It hurts very much to think of you. How could you suffer not only our pains but also our sicknesses and infirmities? Did you actually become sick and infirm or did you merely feel, with your greater imagination, something like what we feel when we are sick and infirm?…And if you did literally experience our infirmities, did you know our greatest one, sin? Everyone says you didn’t sin, that you were always perfect. But how then could you learn to help us?…I don’t want to hurt like this, like I do now..Yet I want you to know the worst of me, the worst of me possible, and still love me, accept me—like a lovely, terrible drill, tearing me all the way down inside the root until all the decay and then all the pulp and nerve and all the pain are gone.

Can’t you tell us directly, without all the pain and contradiction, if what I feel is right? Could it be that your very willingness to know the actual pain and confusion and despair..to join with us fully, is what saves us?…How can I refuse to accept myself, refuse to be whole again, if you..know exactly what I feel and still accept me?…Who is it can withstand your love?

Thankfully, I have never, no matter how hard I’ve tried, been able to withstand God’s love. I cannot resist it. He always finds a way to slip it in the backdoor. Lately it has been starting with me going outside to peer over the railing to see if any gladiolus sprigs are poking through the soil and I feel the heat of dawn and a new day, and at the same time a tiny desire to talk to Him. It continues when my daughter takes a longer-than-normal nap, and I find myself wandering around for a few minutes fighting the thought to go and just say a quick prayer. I don’t want to know what He may have to say to me. I’m not ready for it. Because I have not yet figured out what He is supposed to be teaching me, about why I miscarried our baby on Sunday. I feel like I have to be one step ahead, or I won’t be able to fully accept the love He could give me.

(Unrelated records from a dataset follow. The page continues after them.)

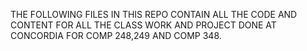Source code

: THE FOLLOWING FILES IN THIS REPO CONTAIN ALL THE CODE AND CONTENT FOR ALL THE CLASS WORK AND PROJECT DONE AT CONCORDIA FOR COMP 248,249 AND COMP 348. 

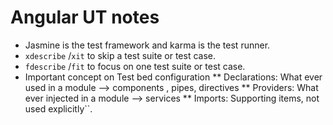 # Angular UT notes

* Jasmine is the test framework and karma is the test runner.
* `xdescribe` /`xit` to skip a test suite or test case.
* `fdescribe` /`fit` to focus on one test suite or test case.
* Important concept on Test bed configuration
   ** Declarations: What ever used in a module --> components , pipes, directives
   ** Providers: What ever injected in a module --> services
   ** Imports: Supporting items, not used explicitly``.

I am full of irrational thoughts and an intense drive to discover the “lesson” I am supposed to be learning in all of this. So far, I cannot bear to fathom that this is an act of love. That is why I am trying so hard to withstand His love with everything I’ve got. If there’s a lesson to be learned, why, I’ve got to get to the bottom of it. But not by first feeling love. That won’t provide any answers for me. I feel like a child whose father is trying to comfort her after having taken, or having allowed to be taken, something so precious to her. She does not want to look to him for love or comfort. Perhaps she is curious and respectful to know what she may derive from all of this. But love and comfort? She has been looking elsewhere.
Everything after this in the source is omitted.